Ledormand Pierre, Desmasures Nathalie, Midoux Cédric, Rué Olivier, Dalmasso Marion
Normandie Univ., UNICAEN, UNIROUEN, ABTE, 14000 Caen, France.
INRAE, MaIAGE, Université Paris-Saclay, 78350 Jouy-en-Josas, France.
Microorganisms. 2022 Jun 12;10(6):1203. doi: 10.3390/microorganisms10061203.
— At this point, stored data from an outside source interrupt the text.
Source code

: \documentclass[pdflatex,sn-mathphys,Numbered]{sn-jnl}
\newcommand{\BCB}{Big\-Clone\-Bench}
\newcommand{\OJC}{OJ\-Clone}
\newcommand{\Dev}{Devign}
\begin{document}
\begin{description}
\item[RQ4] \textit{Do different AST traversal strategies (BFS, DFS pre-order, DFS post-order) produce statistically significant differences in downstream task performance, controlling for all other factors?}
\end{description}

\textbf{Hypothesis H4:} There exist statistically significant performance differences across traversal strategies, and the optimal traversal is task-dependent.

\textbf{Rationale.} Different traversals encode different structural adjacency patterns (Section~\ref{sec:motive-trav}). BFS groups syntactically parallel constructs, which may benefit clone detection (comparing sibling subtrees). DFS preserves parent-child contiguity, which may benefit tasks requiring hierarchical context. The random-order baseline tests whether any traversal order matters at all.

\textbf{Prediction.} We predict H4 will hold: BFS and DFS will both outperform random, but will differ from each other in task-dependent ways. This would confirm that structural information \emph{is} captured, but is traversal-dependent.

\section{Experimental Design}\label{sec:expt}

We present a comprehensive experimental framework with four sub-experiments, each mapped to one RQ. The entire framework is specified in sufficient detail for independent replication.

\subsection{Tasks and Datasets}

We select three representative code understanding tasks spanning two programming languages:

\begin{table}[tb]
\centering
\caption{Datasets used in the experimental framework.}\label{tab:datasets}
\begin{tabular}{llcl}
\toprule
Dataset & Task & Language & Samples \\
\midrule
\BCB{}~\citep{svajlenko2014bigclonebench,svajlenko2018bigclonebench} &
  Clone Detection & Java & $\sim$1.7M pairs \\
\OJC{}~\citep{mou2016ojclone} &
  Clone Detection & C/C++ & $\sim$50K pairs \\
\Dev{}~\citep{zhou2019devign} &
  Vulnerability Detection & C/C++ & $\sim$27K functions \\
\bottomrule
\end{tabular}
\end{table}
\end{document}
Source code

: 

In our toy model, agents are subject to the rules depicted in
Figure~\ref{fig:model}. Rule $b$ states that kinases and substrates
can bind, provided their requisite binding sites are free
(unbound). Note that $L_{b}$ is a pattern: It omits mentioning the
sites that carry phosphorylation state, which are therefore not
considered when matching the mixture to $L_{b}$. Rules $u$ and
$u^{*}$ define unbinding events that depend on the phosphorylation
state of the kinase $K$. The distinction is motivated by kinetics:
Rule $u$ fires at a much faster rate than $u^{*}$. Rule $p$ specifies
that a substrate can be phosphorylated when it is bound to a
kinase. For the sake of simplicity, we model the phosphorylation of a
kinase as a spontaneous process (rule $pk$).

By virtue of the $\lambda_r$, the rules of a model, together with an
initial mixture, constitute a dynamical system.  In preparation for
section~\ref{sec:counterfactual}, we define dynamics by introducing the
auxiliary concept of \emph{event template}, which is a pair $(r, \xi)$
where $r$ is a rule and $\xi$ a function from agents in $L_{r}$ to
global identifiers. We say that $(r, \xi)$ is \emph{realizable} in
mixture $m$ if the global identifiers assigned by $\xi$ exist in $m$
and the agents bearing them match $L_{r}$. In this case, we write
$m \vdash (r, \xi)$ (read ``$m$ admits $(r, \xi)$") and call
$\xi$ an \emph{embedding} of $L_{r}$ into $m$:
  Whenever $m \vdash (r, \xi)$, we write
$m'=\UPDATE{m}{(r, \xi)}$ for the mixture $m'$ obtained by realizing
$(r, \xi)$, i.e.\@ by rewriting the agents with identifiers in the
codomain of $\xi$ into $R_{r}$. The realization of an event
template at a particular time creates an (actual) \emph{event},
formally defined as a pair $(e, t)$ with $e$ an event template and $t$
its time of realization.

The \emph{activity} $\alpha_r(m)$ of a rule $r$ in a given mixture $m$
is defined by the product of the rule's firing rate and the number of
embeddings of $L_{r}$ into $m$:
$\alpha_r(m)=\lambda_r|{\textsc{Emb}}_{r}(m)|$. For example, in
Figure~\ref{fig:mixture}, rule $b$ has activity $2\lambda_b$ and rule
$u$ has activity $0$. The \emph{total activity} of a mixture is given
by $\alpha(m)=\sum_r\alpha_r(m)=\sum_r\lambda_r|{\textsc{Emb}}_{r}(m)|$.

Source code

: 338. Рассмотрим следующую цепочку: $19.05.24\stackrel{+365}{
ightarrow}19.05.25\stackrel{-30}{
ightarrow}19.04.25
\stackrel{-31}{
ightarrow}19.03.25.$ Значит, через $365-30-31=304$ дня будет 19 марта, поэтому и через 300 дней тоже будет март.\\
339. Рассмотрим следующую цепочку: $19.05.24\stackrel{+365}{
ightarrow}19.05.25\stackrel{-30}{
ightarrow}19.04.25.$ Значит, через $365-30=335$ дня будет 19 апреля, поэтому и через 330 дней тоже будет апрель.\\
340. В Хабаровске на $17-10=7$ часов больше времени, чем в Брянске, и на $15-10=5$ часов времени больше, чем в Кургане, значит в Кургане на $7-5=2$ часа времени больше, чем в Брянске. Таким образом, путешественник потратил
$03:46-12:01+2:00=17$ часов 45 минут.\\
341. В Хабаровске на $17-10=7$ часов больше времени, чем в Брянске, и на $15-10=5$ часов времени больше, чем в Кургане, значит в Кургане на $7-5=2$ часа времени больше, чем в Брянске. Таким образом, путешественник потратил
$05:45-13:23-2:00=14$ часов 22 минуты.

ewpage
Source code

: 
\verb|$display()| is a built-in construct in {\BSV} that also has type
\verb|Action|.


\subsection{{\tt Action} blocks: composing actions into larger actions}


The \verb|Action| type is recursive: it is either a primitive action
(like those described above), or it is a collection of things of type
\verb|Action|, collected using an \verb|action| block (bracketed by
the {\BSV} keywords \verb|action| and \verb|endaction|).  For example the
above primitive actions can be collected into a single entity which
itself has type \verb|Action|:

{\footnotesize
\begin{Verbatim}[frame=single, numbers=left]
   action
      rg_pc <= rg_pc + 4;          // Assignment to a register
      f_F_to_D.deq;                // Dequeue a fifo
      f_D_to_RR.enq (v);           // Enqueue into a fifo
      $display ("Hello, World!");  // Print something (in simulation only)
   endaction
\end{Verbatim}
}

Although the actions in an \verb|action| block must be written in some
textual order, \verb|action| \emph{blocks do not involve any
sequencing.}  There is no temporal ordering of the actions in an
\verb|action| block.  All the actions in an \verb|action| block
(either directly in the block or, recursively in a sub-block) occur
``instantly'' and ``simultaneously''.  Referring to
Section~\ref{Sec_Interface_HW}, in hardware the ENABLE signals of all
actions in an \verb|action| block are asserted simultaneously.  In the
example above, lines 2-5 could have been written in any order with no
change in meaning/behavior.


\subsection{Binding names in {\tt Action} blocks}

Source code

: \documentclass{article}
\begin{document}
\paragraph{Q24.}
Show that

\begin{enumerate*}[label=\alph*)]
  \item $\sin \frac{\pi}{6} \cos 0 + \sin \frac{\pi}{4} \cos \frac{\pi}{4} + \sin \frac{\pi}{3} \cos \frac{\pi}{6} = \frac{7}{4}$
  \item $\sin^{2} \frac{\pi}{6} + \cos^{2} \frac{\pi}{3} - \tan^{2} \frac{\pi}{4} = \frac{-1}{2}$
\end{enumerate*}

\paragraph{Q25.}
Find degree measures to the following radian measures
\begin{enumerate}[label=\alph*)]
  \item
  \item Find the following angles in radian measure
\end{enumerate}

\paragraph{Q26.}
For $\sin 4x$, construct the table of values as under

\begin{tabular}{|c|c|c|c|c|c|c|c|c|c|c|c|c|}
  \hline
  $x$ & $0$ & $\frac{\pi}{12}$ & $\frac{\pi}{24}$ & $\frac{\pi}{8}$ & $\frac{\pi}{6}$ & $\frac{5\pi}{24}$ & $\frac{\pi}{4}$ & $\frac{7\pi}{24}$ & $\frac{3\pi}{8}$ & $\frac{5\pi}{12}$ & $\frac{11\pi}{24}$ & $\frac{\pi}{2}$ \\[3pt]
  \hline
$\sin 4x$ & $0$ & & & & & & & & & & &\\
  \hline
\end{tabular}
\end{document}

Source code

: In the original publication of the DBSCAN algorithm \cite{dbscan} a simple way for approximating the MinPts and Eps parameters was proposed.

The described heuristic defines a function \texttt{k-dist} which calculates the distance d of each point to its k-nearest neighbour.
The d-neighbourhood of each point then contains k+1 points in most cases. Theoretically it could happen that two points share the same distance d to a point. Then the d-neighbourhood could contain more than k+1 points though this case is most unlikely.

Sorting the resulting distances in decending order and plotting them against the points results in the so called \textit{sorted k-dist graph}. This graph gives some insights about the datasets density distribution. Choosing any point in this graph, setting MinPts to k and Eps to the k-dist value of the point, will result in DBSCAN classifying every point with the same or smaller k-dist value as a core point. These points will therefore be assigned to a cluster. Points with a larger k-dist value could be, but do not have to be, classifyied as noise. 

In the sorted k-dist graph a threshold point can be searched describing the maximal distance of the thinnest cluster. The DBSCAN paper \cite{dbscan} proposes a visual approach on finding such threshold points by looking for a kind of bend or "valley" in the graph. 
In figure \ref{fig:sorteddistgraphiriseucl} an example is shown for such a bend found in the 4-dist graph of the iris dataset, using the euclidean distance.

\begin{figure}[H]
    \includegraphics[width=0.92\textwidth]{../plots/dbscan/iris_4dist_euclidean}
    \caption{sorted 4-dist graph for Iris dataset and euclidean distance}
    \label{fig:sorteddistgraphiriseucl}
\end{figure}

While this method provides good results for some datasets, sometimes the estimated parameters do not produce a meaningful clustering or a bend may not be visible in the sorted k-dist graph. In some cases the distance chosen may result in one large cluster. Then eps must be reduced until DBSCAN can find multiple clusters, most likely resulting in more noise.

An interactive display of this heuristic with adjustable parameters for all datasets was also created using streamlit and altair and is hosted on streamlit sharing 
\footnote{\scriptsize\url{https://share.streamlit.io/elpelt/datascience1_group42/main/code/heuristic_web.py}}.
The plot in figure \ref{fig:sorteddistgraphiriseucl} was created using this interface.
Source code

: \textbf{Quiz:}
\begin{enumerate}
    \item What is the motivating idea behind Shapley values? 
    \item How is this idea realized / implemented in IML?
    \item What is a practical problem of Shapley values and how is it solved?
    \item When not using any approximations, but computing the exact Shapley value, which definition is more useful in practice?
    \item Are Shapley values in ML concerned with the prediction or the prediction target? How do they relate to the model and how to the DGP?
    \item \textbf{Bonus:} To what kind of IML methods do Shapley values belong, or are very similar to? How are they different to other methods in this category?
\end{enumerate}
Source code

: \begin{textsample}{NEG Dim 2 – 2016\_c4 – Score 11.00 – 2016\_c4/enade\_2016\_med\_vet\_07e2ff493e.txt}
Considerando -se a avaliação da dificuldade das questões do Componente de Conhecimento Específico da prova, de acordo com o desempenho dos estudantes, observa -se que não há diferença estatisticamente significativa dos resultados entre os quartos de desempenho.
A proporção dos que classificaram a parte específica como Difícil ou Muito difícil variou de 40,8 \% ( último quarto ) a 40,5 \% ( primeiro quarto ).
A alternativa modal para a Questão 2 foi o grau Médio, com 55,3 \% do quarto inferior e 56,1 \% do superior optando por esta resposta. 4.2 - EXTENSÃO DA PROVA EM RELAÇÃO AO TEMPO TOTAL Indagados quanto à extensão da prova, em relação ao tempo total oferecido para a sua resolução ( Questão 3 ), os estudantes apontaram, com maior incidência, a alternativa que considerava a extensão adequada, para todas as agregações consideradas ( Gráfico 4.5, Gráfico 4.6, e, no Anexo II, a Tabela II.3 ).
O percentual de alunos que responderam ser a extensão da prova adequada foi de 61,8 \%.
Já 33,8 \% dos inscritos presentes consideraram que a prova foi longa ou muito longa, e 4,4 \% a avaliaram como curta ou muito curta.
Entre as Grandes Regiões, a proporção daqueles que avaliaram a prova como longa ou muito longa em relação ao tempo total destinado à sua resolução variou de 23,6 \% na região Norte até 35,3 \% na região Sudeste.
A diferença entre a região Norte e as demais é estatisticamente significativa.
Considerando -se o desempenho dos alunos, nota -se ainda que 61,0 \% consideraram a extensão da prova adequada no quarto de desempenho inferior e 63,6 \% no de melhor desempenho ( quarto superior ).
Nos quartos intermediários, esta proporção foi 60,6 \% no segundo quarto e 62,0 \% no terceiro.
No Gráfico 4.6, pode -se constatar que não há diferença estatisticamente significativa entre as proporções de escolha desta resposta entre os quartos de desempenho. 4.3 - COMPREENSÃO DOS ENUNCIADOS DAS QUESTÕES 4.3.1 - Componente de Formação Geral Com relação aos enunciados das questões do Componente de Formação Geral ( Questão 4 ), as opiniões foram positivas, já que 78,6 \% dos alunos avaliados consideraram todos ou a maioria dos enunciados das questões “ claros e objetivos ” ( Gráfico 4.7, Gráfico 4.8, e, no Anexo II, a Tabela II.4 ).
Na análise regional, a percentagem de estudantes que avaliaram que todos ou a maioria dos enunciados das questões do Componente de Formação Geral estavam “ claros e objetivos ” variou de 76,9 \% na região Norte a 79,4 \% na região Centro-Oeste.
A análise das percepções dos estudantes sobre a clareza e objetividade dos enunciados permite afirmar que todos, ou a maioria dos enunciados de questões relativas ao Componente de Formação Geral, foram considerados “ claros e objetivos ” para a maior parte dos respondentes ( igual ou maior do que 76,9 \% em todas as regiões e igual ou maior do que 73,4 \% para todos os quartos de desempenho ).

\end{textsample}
Phageomes are known to play a key role in the functioning of their associated microbial communities. The phageomes of fermented foods have not been studied thoroughly in fermented foods yet, and even less in fermented beverages. Two approaches were employed to investigate the presence of phages in cider, a fermented beverage made from apple, during a fermentation process of two cider tanks, one from an industrial producer and one from a hand-crafted producer. The phageome (free lytic phages) was explored in cider samples with several methodological developments for total phage DNA extraction, along with single phage isolation. Concentration methods, such as tangential flow filtration, flocculation and classical phage concentration methods, were employed and tested to extract free phage particles from cider. This part of the work revealed a very low occurrence of free lytic phage particles in cider. In parallel, a prophage investigation during the fermentation process was also performed using a metagenomic approach on the total bacterial genomic DNA. Prophages in bacterial metagenomes in the two cider tanks seemed also to occur in low abundance, as a total of 1174 putative prophages were identified in the two tanks overtime, and only two complete prophages were revealed. Prophage occurrence was greater at the industrial producer than at the hand-crafted producer, and different dynamics of prophage trends were also observed during fermentation. This is the first report dealing with the investigation of the phageome and of prophages throughout a fermentation process of a fermented beverage.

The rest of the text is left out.